Check every line of the listing below for "payment", and report how many lines have it, as a number with nothing more.

--- EXERCISE MATERIALS ---

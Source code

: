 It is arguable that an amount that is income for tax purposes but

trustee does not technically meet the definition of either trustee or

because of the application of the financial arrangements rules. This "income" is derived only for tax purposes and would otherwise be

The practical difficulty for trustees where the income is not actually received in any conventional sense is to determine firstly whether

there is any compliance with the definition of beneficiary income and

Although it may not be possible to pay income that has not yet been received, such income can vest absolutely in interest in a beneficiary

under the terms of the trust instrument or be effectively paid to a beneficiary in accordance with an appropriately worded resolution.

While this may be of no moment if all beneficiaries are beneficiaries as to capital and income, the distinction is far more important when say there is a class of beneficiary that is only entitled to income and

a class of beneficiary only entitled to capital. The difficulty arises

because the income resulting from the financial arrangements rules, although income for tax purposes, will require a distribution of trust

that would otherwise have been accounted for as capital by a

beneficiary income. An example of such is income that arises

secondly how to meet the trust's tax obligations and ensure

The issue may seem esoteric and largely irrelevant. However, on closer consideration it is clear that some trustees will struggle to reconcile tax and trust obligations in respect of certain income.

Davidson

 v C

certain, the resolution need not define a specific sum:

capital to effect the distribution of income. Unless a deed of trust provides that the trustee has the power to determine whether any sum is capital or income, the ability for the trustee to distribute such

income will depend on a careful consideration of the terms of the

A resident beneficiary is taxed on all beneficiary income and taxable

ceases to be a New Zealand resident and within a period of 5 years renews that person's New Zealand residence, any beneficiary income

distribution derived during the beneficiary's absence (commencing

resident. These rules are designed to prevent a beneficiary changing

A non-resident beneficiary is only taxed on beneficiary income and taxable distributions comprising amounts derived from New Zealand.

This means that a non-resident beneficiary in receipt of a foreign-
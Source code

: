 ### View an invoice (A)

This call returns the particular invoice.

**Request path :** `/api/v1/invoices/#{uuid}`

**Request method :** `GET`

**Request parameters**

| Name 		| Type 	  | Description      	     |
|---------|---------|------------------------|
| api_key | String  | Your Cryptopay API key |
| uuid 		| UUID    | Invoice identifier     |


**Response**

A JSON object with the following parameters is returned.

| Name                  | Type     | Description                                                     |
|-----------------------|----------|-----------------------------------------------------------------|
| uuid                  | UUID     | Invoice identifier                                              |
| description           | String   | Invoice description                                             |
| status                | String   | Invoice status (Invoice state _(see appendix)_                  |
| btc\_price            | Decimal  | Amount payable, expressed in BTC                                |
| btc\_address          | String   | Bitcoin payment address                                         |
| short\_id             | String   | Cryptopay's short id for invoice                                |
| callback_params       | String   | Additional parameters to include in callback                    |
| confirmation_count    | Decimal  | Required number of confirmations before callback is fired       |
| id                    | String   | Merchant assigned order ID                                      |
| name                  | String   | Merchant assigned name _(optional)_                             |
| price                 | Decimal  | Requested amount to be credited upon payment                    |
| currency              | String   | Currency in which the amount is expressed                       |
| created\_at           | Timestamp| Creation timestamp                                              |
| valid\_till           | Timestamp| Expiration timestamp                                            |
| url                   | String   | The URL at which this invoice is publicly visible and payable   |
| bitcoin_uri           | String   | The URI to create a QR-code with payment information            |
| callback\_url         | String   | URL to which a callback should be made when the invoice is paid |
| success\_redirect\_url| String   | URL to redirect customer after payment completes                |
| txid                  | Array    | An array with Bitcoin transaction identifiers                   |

---

▶ RESULT:
4